Exercise data:
________
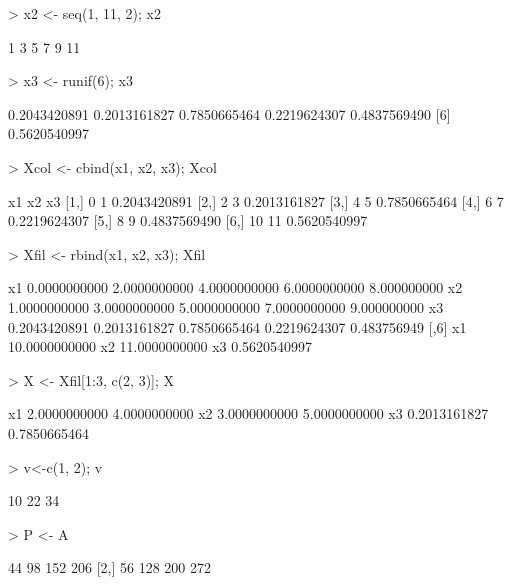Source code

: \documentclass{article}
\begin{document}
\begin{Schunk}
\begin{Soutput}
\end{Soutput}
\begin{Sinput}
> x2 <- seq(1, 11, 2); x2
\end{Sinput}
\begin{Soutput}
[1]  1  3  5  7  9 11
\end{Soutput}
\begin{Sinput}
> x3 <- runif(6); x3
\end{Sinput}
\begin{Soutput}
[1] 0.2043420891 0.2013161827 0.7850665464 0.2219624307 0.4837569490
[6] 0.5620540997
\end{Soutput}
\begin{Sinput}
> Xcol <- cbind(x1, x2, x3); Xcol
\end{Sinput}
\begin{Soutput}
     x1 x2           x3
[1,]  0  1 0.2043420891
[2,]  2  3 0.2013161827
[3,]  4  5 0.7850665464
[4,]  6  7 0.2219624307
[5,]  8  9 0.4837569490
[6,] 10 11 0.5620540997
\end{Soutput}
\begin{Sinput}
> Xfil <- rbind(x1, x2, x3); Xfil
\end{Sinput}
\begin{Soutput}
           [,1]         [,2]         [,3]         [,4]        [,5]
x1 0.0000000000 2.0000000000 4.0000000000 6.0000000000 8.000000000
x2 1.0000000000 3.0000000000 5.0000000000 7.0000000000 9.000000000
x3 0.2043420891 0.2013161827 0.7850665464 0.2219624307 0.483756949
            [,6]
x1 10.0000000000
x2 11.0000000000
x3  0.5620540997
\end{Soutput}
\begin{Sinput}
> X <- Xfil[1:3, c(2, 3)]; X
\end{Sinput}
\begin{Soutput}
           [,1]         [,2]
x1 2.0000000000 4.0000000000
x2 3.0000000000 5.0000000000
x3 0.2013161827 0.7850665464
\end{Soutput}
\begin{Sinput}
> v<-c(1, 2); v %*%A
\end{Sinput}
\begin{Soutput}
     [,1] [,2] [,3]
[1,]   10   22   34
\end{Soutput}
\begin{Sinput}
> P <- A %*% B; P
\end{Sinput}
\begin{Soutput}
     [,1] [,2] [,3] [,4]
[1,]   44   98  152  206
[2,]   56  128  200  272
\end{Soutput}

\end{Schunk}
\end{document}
________
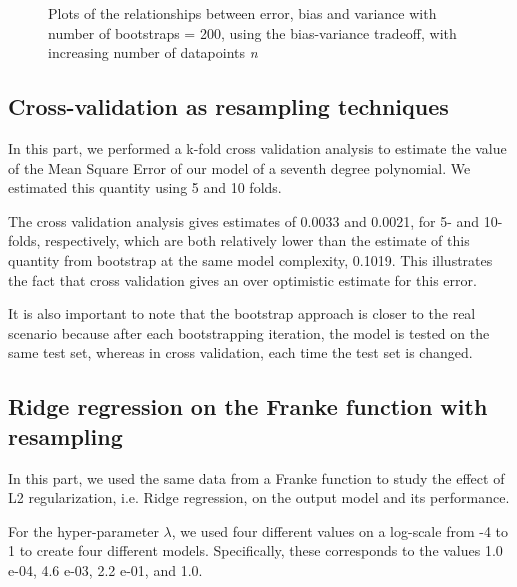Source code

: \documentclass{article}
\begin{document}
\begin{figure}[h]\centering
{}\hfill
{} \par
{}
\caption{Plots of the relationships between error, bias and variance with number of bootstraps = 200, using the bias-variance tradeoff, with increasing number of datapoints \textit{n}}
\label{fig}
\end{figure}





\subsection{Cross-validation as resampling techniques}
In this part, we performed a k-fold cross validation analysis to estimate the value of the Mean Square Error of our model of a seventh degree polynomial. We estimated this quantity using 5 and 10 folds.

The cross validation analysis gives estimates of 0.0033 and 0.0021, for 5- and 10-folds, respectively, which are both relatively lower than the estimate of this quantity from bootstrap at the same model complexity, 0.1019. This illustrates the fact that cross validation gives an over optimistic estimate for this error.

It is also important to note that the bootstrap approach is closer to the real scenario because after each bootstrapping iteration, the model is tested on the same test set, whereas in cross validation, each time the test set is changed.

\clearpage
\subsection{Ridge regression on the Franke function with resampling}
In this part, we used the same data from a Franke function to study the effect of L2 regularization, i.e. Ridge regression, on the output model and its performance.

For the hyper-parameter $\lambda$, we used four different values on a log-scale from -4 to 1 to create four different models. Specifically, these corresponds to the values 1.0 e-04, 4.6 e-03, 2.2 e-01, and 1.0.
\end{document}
________
Work order: A single number is the expected answer: how many lines of the entries contain "quantity".

Exercise response: 2